**What is required**
Each line of the data that includes "itself" must be copied.

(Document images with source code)
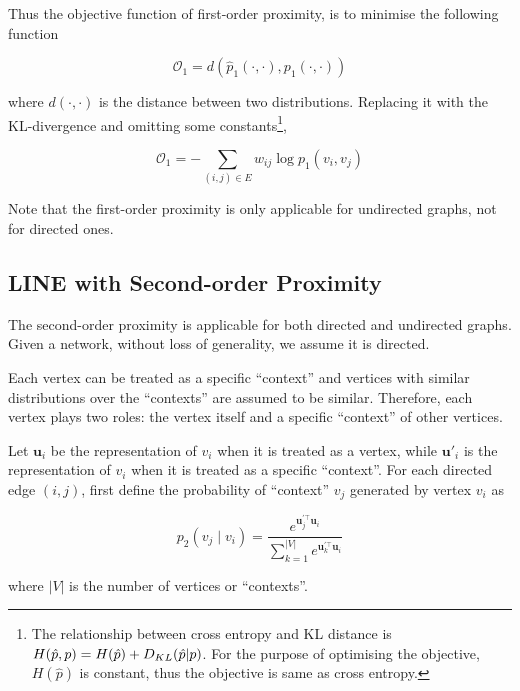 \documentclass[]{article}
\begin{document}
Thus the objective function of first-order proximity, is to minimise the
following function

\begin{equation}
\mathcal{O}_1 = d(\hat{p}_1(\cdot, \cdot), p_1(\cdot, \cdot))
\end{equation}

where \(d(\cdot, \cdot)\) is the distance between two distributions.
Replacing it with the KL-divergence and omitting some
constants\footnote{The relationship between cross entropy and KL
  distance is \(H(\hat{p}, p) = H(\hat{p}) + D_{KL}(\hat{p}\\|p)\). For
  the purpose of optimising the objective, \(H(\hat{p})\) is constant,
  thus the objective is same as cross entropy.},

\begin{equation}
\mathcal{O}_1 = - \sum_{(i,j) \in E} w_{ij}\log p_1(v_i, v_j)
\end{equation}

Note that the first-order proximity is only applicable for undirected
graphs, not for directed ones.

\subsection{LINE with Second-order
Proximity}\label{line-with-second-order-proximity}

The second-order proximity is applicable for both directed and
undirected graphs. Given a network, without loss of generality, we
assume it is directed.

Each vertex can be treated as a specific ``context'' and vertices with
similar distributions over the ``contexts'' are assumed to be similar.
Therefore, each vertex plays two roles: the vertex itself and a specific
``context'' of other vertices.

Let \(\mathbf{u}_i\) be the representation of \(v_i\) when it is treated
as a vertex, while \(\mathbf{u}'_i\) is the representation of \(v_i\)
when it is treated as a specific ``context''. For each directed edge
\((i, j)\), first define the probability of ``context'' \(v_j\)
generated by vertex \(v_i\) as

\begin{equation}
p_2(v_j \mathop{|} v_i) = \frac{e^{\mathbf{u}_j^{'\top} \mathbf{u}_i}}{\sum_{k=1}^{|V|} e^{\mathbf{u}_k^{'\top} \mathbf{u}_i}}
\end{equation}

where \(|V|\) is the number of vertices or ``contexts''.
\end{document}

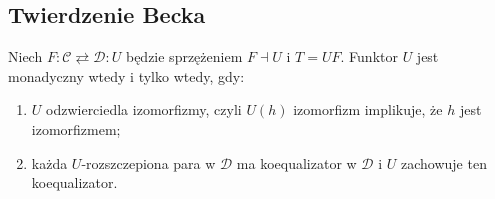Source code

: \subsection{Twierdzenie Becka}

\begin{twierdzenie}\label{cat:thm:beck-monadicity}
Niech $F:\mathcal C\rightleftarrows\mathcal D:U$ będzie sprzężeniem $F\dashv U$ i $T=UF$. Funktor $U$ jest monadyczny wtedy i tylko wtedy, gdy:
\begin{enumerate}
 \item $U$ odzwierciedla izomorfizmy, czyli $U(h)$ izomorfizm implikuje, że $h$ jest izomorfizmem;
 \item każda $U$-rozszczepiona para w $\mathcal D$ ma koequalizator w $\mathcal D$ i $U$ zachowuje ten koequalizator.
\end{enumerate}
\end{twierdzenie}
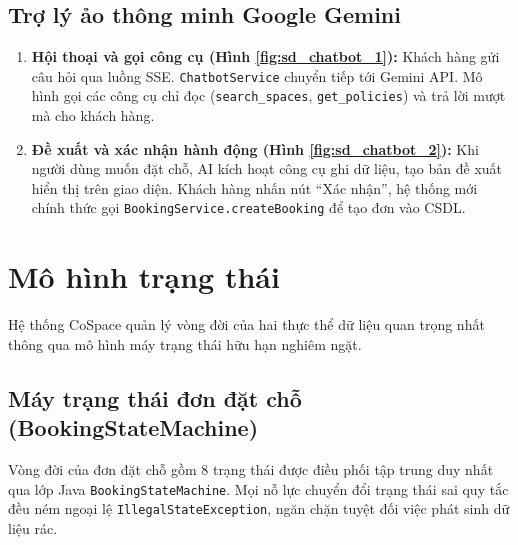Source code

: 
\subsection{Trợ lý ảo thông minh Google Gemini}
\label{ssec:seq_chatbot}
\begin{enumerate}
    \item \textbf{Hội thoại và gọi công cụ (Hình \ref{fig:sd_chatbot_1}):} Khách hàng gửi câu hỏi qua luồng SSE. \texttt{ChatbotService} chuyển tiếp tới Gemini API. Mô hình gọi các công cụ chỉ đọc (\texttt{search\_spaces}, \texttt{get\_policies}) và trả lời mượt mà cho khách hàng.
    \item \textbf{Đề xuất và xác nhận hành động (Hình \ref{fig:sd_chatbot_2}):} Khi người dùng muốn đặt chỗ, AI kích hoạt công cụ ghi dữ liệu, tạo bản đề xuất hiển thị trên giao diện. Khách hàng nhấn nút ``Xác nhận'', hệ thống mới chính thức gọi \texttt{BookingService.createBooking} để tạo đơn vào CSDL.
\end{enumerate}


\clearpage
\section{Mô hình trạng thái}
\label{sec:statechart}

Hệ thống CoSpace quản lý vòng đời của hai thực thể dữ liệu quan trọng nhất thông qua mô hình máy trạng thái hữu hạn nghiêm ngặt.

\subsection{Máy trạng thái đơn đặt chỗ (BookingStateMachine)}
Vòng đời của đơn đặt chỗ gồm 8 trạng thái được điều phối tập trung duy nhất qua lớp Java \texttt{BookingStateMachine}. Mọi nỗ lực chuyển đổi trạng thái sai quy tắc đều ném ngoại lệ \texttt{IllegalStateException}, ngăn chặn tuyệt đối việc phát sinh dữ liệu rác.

---

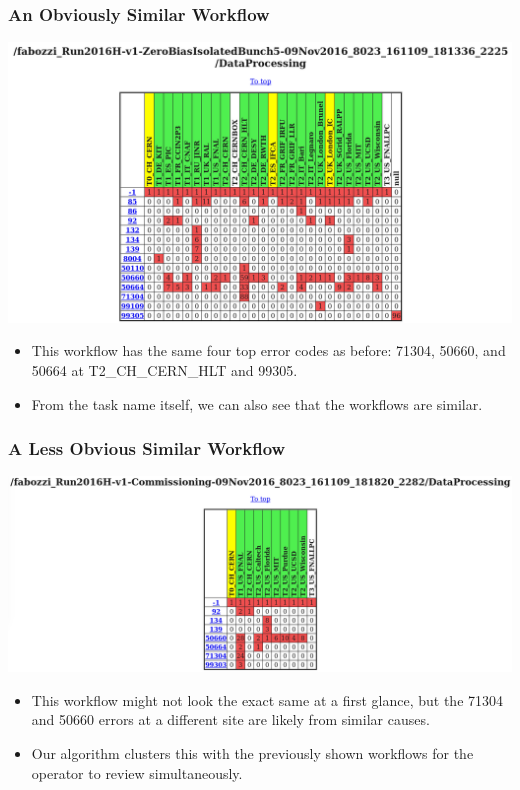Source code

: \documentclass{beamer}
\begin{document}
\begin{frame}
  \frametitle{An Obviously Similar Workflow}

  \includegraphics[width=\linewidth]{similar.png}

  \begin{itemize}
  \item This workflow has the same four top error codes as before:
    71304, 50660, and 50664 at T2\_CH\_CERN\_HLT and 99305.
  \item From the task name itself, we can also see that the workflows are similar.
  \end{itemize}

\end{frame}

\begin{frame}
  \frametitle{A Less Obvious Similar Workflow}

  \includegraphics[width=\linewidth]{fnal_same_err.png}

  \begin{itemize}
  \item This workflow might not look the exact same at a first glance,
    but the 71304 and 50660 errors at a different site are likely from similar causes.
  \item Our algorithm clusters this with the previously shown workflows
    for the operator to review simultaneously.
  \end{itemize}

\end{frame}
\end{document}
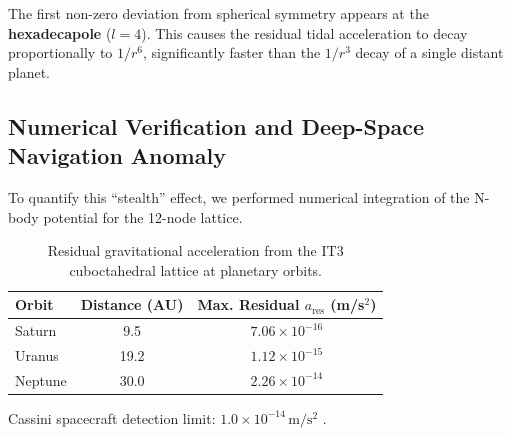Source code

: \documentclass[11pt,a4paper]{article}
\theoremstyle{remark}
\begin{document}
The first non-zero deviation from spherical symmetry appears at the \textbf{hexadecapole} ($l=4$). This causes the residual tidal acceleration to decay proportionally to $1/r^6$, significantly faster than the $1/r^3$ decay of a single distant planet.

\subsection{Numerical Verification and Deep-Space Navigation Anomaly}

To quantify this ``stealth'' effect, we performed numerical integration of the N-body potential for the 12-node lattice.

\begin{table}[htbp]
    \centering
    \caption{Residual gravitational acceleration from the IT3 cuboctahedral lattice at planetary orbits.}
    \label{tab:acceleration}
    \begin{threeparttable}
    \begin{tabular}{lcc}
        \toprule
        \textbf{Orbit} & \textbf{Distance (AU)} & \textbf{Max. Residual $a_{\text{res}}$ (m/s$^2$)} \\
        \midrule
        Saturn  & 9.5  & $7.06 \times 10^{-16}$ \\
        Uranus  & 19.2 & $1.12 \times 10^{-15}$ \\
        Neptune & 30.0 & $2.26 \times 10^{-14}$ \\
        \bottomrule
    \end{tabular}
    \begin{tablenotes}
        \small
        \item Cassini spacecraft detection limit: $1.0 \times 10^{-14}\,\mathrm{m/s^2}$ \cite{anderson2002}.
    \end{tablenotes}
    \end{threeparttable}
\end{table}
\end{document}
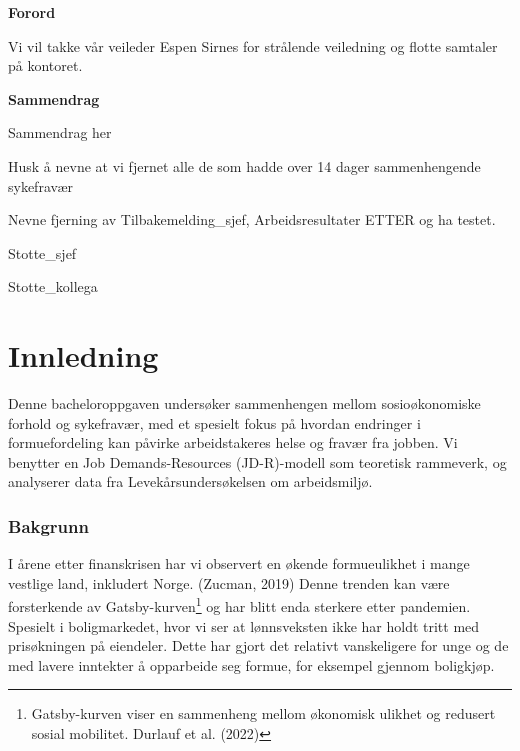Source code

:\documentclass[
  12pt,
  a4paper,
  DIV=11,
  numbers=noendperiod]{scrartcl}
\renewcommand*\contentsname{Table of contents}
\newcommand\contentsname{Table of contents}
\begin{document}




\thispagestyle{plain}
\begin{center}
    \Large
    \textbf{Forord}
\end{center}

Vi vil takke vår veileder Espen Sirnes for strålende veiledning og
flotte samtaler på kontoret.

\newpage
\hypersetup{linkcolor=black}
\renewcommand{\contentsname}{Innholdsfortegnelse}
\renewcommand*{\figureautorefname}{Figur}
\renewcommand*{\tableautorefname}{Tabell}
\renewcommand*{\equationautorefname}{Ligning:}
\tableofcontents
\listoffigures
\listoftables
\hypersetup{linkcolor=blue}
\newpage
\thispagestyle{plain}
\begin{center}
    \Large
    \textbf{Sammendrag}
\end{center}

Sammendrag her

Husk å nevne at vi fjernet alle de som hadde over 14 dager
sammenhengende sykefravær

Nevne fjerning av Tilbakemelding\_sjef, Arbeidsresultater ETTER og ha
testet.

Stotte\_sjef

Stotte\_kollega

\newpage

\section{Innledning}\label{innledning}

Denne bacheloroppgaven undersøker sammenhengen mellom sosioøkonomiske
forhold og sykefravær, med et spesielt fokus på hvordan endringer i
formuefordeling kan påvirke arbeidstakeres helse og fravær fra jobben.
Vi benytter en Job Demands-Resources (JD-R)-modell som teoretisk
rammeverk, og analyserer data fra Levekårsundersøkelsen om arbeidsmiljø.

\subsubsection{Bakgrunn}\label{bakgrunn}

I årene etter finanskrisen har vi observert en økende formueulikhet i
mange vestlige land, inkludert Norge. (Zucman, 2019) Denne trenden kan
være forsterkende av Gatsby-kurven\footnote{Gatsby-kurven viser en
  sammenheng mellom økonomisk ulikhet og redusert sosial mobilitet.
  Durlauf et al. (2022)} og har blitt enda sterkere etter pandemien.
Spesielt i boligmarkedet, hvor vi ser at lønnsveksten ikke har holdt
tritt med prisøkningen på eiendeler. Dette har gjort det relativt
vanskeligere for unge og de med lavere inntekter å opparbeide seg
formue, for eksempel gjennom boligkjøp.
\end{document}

**Response to this exercise**
Therefore, each vertex plays two roles: the vertex itself and a specific
  \item From the task name itself, we can also see that the workflows are similar.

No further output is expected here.